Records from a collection
══════

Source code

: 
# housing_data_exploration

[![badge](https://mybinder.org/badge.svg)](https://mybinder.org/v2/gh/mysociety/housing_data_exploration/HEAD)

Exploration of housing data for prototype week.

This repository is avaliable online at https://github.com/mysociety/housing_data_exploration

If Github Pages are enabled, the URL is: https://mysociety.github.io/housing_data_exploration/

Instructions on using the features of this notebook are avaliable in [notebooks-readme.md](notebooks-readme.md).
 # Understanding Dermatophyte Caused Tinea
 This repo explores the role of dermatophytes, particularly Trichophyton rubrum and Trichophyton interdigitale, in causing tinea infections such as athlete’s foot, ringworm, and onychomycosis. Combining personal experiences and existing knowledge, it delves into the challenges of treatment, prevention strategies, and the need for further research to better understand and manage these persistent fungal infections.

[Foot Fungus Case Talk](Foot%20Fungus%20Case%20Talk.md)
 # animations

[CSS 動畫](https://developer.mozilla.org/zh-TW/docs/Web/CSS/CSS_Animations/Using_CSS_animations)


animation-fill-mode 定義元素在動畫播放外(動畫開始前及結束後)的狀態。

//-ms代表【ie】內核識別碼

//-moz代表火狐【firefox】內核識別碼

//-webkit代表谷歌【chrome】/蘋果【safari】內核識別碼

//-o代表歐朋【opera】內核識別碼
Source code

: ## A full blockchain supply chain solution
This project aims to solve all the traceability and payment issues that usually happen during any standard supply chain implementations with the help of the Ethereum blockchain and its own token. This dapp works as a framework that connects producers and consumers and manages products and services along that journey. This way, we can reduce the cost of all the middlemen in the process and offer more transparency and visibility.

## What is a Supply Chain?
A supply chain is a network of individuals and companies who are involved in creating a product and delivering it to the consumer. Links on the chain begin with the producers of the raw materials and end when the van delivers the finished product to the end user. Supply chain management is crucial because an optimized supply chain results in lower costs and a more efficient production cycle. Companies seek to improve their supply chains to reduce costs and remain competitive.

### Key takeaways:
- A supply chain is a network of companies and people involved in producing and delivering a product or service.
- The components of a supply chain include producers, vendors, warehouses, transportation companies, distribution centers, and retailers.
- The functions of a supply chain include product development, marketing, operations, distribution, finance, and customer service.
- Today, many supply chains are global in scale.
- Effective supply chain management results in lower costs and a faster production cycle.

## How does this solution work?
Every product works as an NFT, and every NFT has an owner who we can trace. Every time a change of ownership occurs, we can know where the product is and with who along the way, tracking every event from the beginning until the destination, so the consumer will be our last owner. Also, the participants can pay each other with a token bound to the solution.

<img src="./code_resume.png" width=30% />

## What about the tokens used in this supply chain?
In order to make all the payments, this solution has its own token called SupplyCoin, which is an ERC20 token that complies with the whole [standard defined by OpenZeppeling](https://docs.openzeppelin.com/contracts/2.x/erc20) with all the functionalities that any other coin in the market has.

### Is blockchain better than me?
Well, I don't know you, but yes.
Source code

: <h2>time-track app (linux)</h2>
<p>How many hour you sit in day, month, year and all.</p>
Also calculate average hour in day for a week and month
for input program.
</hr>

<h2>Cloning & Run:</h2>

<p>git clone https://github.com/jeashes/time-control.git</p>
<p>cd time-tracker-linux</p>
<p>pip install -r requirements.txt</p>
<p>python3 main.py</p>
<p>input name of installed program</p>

══════

*What you need to do:* Copy exactly the lines above, starting at the opening line and finishing at the line in which "This repository is" occurs.

*Exercise result:*
Source code

: 
# housing_data_exploration

[![badge](https://mybinder.org/badge.svg)](https://mybinder.org/v2/gh/mysociety/housing_data_exploration/HEAD)

Exploration of housing data for prototype week.

This repository is avaliable online at https://github.com/mysociety/housing_data_exploration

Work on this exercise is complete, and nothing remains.